La réflexion autour de cette collection avait commencé deux mois auparavant, à l’occasion du défilé VIP-Fortis de la maison. Gloria Barudy Vasquez, directrice générale de la maison Natan, vérifie les plus petits détails. Chaque photo sera le fruit d’une cocréation. Entre deux prises, Sofie Van Bouwel, la maquilleuse, retouche le teint des jeunes filles, tandis que Marc-Philippe Coudeyre, créateur couture sous la direction artistique d’Édouard Vermeulen, propose de lui passer de longues boucles d’oreilles pendantes en résine. Avec "Monsieur", ils observent, réfléchissent à l’équilibre de la silhouette. Édouard Vermeulen tranche : "C’est beau, ça fait podium." La proposition est validée, le mannequin troque ses chaussons contre des escarpins. On peut passer à la photo.

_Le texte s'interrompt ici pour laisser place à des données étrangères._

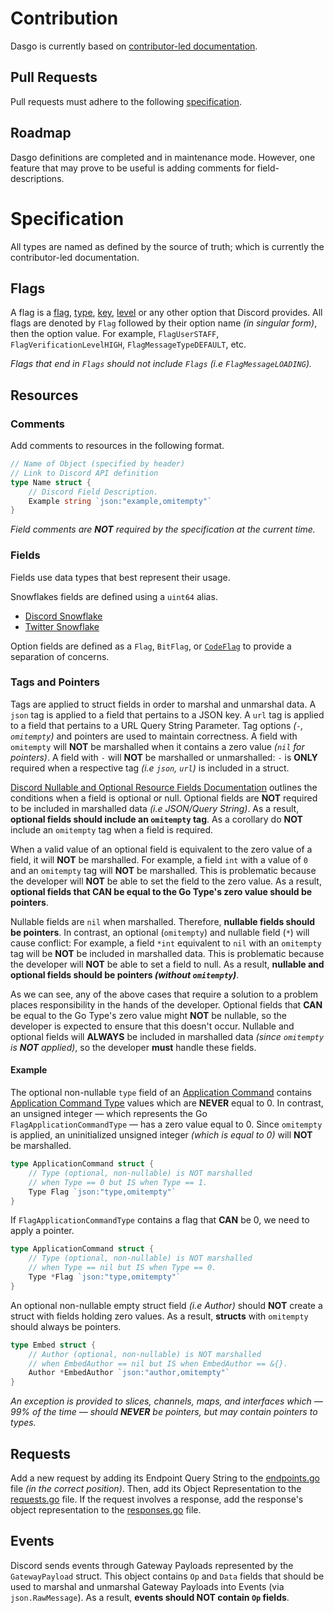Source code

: # Contribution

Dasgo is currently based on [contributor-led documentation](https://github.com/discord/discord-api-docs).

## Pull Requests

Pull requests must adhere to the following [specification](#specification).

## Roadmap

Dasgo definitions are completed and in maintenance mode. However, one feature that may prove to be useful is adding comments for field-descriptions.

# Specification

All types are named as defined by the source of truth; which is currently the contributor-led documentation.

## Flags

A flag is a [flag](https://discord.com/developers/docs/resources/application#application-object-application-flags), [type](https://discord.com/developers/docs/resources/channel#embed-object-embed-types), [key](https://discord.com/developers/docs/resources/audit-log#audit-log-change-object-audit-log-change-key), [level](https://discord.com/developers/docs/resources/guild#guild-object-verification-level) or any other option that Discord provides. All flags are denoted by `Flag` followed by their option name _(in singular form)_, then the option value. For example, `FlagUserSTAFF`, `FlagVerificationLevelHIGH`, `FlagMessageTypeDEFAULT`, etc.

_Flags that end in `Flags` should not include `Flags` (i.e `FlagMessageLOADING`)._

## Resources

### Comments

Add comments to resources in the following format.
```go
// Name of Object (specified by header)
// Link to Discord API definition
type Name struct {
    // Discord Field Description.
    Example string `json:"example,omitempty"`
}
```

_Field comments are **NOT** required by the specification at the current time._

### Fields

Fields use data types that best represent their usage.

Snowflakes fields are defined using a `uint64` alias.  
- [Discord Snowflake](https://discord.com/developers/docs/reference#snowflakes)  
- [Twitter Snowflake](https://developer.twitter.com/en/docs/twitter-ids)  

Option fields are defined as a `Flag`, `BitFlag`, or [`CodeFlag`](https://discord.com/developers/docs/topics/opcodes-and-status-codes) to provide a separation of concerns.

### Tags and Pointers

Tags are applied to struct fields in order to marshal and unmarshal data. A `json` tag is applied to a field that pertains to a JSON key. A `url` tag is applied to a field that pertains to a URL Query String Parameter. Tag options _(`-`, `omitempty`)_ and pointers are used to maintain correctness. A field with `omitempty` will **NOT** be marshalled when it contains a zero value _(`nil` for pointers)_. A field with `-` will **NOT** be marshalled or unmarshalled: `-` is **ONLY** required when a respective tag _(i.e `json`, `url`)_ is included in a struct.

[Discord Nullable and Optional Resource Fields Documentation](https://discord.com/developers/docs/reference#nullable-and-optional-resource-fields) outlines the conditions when a field is optional or null. Optional fields are **NOT** required to be included in marshalled data _(i.e JSON/Query String)_. As a result, **optional fields should include an `omitempty` tag**. As a corollary do **NOT** include an `omitempty` tag when a field is required.

When a valid value of an optional field is equivalent to the zero value of a field, it will **NOT** be marshalled. For example, a field `int` with a value of `0` and an `omitempty` tag will **NOT** be marshalled. This is problematic because the developer will **NOT** be able to set the field to the zero value. As a result, **optional fields that CAN be equal to the Go Type's zero value should be pointers**.

Nullable fields are `nil` when marshalled. Therefore, **nullable fields should be pointers**. In contrast, an optional (`omitempty`) and nullable field (`*`) will cause conflict: For example, a field `*int` equivalent to `nil` with an `omitempty` tag will be **NOT** be included in marshalled data. This is problematic because the developer will **NOT** be able to set a field to null. As a result, **nullable and optional fields should be pointers _(without `omitempty`)_**.

As we can see, any of the above cases that require a solution to a problem places responsibility in the hands of the developer. Optional fields that **CAN** be equal to the Go Type's zero value might **NOT** be nullable, so the developer is expected to ensure that this doesn't occur. Nullable and optional fields will **ALWAYS** be included in marshalled data _(since `omitempty` is **NOT** applied)_, so the developer **must** handle these fields.

#### Example

The optional non-nullable `type` field of an [Application Command](https://discord.com/developers/docs/interactions/application-commands#application-command-object-application-command-types) contains [Application Command Type](https://discord.com/developers/docs/interactions/application-commands#application-command-object-application-command-types) values which are **NEVER** equal to 0. In contrast, an unsigned integer — which represents the Go `FlagApplicationCommandType` — has a zero value equal to 0. Since `omitempty` is applied, an uninitialized unsigned integer _(which is equal to 0)_ will **NOT** be marshalled.

```go
type ApplicationCommand struct {
	// Type (optional, non-nullable) is NOT marshalled
	// when Type == 0 but IS when Type == 1.
	Type Flag `json:"type,omitempty"`
}
```

If `FlagApplicationCommandType` contains a flag that **CAN** be 0, we need to apply a pointer.

```go
type ApplicationCommand struct {
	// Type (optional, non-nullable) is NOT marshalled
	// when Type == nil but IS when Type == 0.
	Type *Flag `json:"type,omitempty"`
}
```

An optional non-nullable empty struct field _(i.e Author)_ should **NOT** create a struct with fields holding zero values. As a result, **structs** with `omitempty` should always be pointers.

```go
type Embed struct {
	// Author (optional, non-nullable) is NOT marshalled
	// when EmbedAuthor == nil but IS when EmbedAuthor == &{}.
	Author *EmbedAuthor `json:"author,omitempty"`
}
```

_An exception is provided to slices, channels, maps, and interfaces which — 99% of the time — should **NEVER** be pointers, but may contain pointers to types._

## Requests

Add a new request by adding its Endpoint Query String to the [endpoints.go](dasgo/endpoints.go) file _(in the correct position)_. Then, add its Object Representation to the [requests.go](dasgo/requests.go) file. If the request involves a response, add the response's object representation to the [responses.go](dasgo/responses.go) file.

## Events

Discord sends events through Gateway Payloads represented by the `GatewayPayload` struct. This object contains `Op` and `Data` fields that should be used to marshal and unmarshal Gateway Payloads into Events (via `json.RawMessage`). As a result, **events should NOT contain `Op` fields**.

Un casting en adéquation avec l’esprit de la maison
Noor Chaltin, la Belge, et Djura Siebenga, la Néerlandaise, incarneront pour le printemps-été une féminité jeune et saine. Les jeunes filles, au joli minois de poupées amazones, ont été sélectionnées pour leur allure moderne et représentative d’un dynamisme urbain. Pour Édouard Vermeulen, "les vêtements doivent être contemporains, tout comme les personnalités qui les incarnent. Noor et Djura présentent des physiques qui offrent une belle harmonie, photographiés ensemble." Mika Bassanelli, hair artist pour Premier Studio, a réalisé sur elles une coiffure naturelle et Sofie Van Bouwel, un maquillage diaphane. "Nous avons adapté les pièces les plus fortes de la collection au message amplifié pour le shooting : les longueurs sont exacerbées, les contrastes plus marqués et les matières légères, comme la paille et le raphia, sont éclairées en transparence pour composer une image emblématique." Pour conclure les prises de vue, ce soir, les couturières rejoindront l’équipe de création et les mannequins. Dans un cadre serein, sans stress et sans extrêmes. Pour autant, chacun garde le timing à l’œil.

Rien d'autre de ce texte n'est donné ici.